<<<<

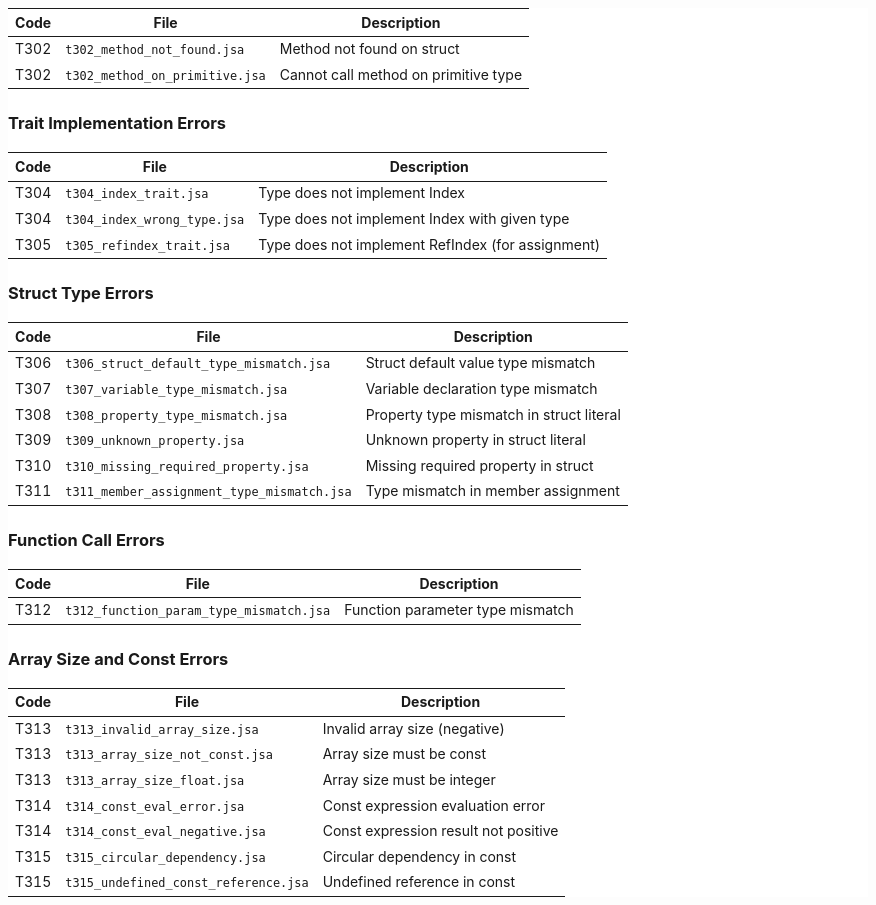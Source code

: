 | Code | File | Description |
|------|------|-------------|
| T302 | `t302_method_not_found.jsa` | Method not found on struct |
| T302 | `t302_method_on_primitive.jsa` | Cannot call method on primitive type |

### Trait Implementation Errors

| Code | File | Description |
|------|------|-------------|
| T304 | `t304_index_trait.jsa` | Type does not implement Index<T> |
| T304 | `t304_index_wrong_type.jsa` | Type does not implement Index<T> with given type |
| T305 | `t305_refindex_trait.jsa` | Type does not implement RefIndex<T> (for assignment) |

### Struct Type Errors

| Code | File | Description |
|------|------|-------------|
| T306 | `t306_struct_default_type_mismatch.jsa` | Struct default value type mismatch |
| T307 | `t307_variable_type_mismatch.jsa` | Variable declaration type mismatch |
| T308 | `t308_property_type_mismatch.jsa` | Property type mismatch in struct literal |
| T309 | `t309_unknown_property.jsa` | Unknown property in struct literal |
| T310 | `t310_missing_required_property.jsa` | Missing required property in struct |
| T311 | `t311_member_assignment_type_mismatch.jsa` | Type mismatch in member assignment |

### Function Call Errors

| Code | File | Description |
|------|------|-------------|
| T312 | `t312_function_param_type_mismatch.jsa` | Function parameter type mismatch |

### Array Size and Const Errors

| Code | File | Description |
|------|------|-------------|
| T313 | `t313_invalid_array_size.jsa` | Invalid array size (negative) |
| T313 | `t313_array_size_not_const.jsa` | Array size must be const |
| T313 | `t313_array_size_float.jsa` | Array size must be integer |
| T314 | `t314_const_eval_error.jsa` | Const expression evaluation error |
| T314 | `t314_const_eval_negative.jsa` | Const expression result not positive |
| T315 | `t315_circular_dependency.jsa` | Circular dependency in const |
| T315 | `t315_undefined_const_reference.jsa` | Undefined reference in const |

>>>>

## Task instructions
Everything from the line with "### Array Size and Const Errors" through the line with "be integer |" in the listing above must be retyped exactly, with nothing added.

## Exercise response
### Array Size and Const Errors

| Code | File | Description |
|------|------|-------------|
| T313 | `t313_invalid_array_size.jsa` | Invalid array size (negative) |
| T313 | `t313_array_size_not_const.jsa` | Array size must be const |
| T313 | `t313_array_size_float.jsa` | Array size must be integer |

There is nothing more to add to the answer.